A question about the delay of DataLoader when re-iterate a dataset during training

Hello everyone,

I found a phenomenon when training a network model. When the iteration of dataset is finished in a epoch, the DataLoader spends about 10s before re-iterating the dataset for the next epoch. This may mean a lot for some models trained on small dataset.
I defined a lot of data augmentation method in the initialization of Dateset, and I set pin_memory to be True, using 8 num_workers.
I did a simple experiment to measure the time needed for initializing Dataset and DataLoader, but the mean time is just about 0.1~0.15s.
Do you have any idea about this question? Thank you.

In each epoch the workers will recreate a batch, so the first iteration might be slower.
Especially if you are using a lot of workers with a large batch size.
IIRC there is an open PR to use multiple workers to create a single batch, which would speed up the first iteration.

Thanks for your reply, but what is IIRC and the open PR, I have no idea about that:joy:

Oh sorry for the abbreviations. :slight_smile:
IIRC - If I recall/remember correctly
PR - Pull request

In fact, it’s still in the discussion stage, e.g. this issue.

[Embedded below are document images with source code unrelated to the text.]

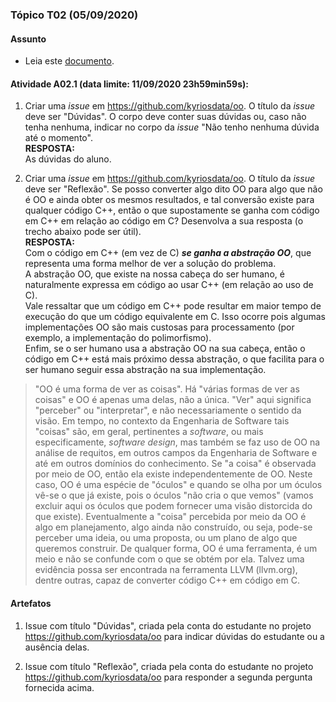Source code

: ### Tópico T02 (**05/09/2020**)

#### Assunto

- Leia este [documento](../media/contexto-poo.pdf).

#### Atividade A02.1 (data limite: **11/09/2020 23h59min59s**):

1. Criar uma _issue_ em https://github.com/kyriosdata/oo. O título da _issue_ deve ser "Dúvidas". O corpo deve conter suas dúvidas ou, caso não tenha nenhuma, indicar no corpo da _issue_ "Não tenho nenhuma dúvida até o momento".
<br>**RESPOSTA:**<br>
As dúvidas do aluno.

1. Criar uma _issue_ em https://github.com/kyriosdata/oo. O título da _issue_ deve ser "Reflexão". Se posso converter algo dito OO para algo que não é OO e ainda obter os mesmos resultados, e tal conversão existe para qualquer código C++, então o que supostamente se ganha com código em C++ em relação ao código em C? Desenvolva a sua resposta (o trecho abaixo pode ser útil).
<br>**RESPOSTA:**<br>
Com o código em C++ (em vez de C) ___se ganha a abstração OO___, que representa uma forma melhor de ver a solução do problema.<br>
A abstração OO, que existe na nossa cabeça do ser humano, é naturalmente expressa em código ao usar C++ (em relação ao uso de C).<br>
Vale ressaltar que um código em C++ pode resultar em maior tempo de execução do que um código equivalente em C. Isso ocorre pois algumas implementações OO são mais custosas para processamento (por exemplo, a implementação do polimorfismo).<br>
Enfim, se o ser humano usa a abstração OO na sua cabeça, então o código em C++ está mais próximo dessa abstração, o que facilita para o ser humano seguir essa abstração na sua implementação.

> "OO é uma forma de ver as coisas". Há "várias formas de ver as coisas" e OO é apenas uma delas, não a única. "Ver" aqui significa "perceber" ou "interpretar", e não necessariamente o sentido da visão. Em tempo, no contexto da Engenharia de Software tais "coisas" são, em geral, pertinentes a _software_, ou mais especificamente, _software design_, mas também se faz uso de OO na análise de requitos, em outros campos da Engenharia de Software e até em outros domínios do conhecimento. Se "a coisa" é observada por meio de OO, então ela existe independentemente de OO. Neste caso, OO é uma espécie de "óculos" e quando se olha por um óculos vê-se o que já existe, pois o óculos "não cria o que vemos" (vamos excluir aqui os óculos que podem fornecer uma visão distorcida do que existe). Eventualmente a "coisa" percebida por meio da OO é algo em planejamento, algo ainda não construído, ou seja, pode-se perceber uma ideia, ou uma proposta, ou um plano de algo que queremos construir. De qualquer forma, OO é uma ferramenta, é um meio e não se
confunde com o que se obtém por ela. Talvez uma evidência possa ser encontrada na ferramenta LLVM (llvm.org), dentre outras, capaz de converter código C++ em código em C.

#### Artefatos

1. Issue com título "Dúvidas", criada pela conta do estudante no projeto https://github.com/kyriosdata/oo para indicar dúvidas do estudante ou a ausência delas.

1. Issue com título "Reflexão", criada pela conta do estudante no projeto https://github.com/kyriosdata/oo para responder a segunda pergunta fornecida acima.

OK, I will try it, Thank you:grinning:

@ptrblck why does the loading time for first batch increase on increasing the number of worker threads? I am assuming workers run in parallel so ideally the loading time for first batch should not increase significantly with more workers (some increase might be due to overhead of multi-threading). But I see that the time to load first batch increases almost linearly with numbers of workers

Multiple workers will all load a batch at the same time so you might run into a bottleneck from reading from your SSD or your CPU might create the bottleneck.

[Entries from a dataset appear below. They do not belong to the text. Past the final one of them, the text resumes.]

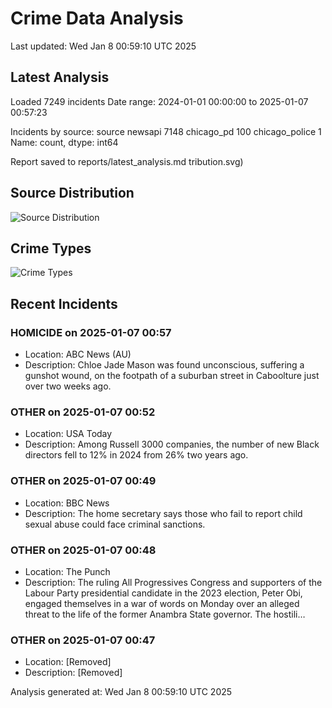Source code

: # Crime Data Analysis
Last updated: Wed Jan  8 00:59:10 UTC 2025

## Latest Analysis

Loaded 7249 incidents
Date range: 2024-01-01 00:00:00 to 2025-01-07 00:57:23

Incidents by source:
source
newsapi           7148
chicago_pd         100
chicago_police       1
Name: count, dtype: int64

Report saved to reports/latest_analysis.md
tribution.svg)

## Source Distribution
![Source Distribution](images/source_distribution.svg)

## Crime Types
![Crime Types](images/crime_types.svg)

## Recent Incidents

### HOMICIDE on 2025-01-07 00:57
- Location: ABC News (AU)
- Description: Chloe Jade Mason was found unconscious, suffering a gunshot wound, on the footpath of a suburban street in Caboolture just over two weeks ago.


### OTHER on 2025-01-07 00:52
- Location: USA Today
- Description: Among Russell 3000 companies, the number of new Black directors fell to 12% in 2024 from 26% two years ago.


### OTHER on 2025-01-07 00:49
- Location: BBC News
- Description: The home secretary says those who fail to report child sexual abuse could face criminal sanctions.


### OTHER on 2025-01-07 00:48
- Location: The Punch
- Description: The ruling All Progressives Congress and supporters of the Labour Party presidential candidate in the 2023 election, Peter Obi, engaged themselves in a war of words on Monday over an alleged threat to the life of the former Anambra State governor. The hostili…


### OTHER on 2025-01-07 00:47
- Location: [Removed]
- Description: [Removed]

Analysis generated at: Wed Jan  8 00:59:10 UTC 2025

NIT: note that multiprocessing is used not multi-threading.

Why does the bottleneck not affect the later batches? I am sorry this still is not clear to me.

After the first iteration the workers should have added the loaded batches to the queue, while all workers need to create a new batch in the very first iteration.
As explained before, the more workers you are using the more pressure you are putting on your system, which won’t scale after a system-specific number.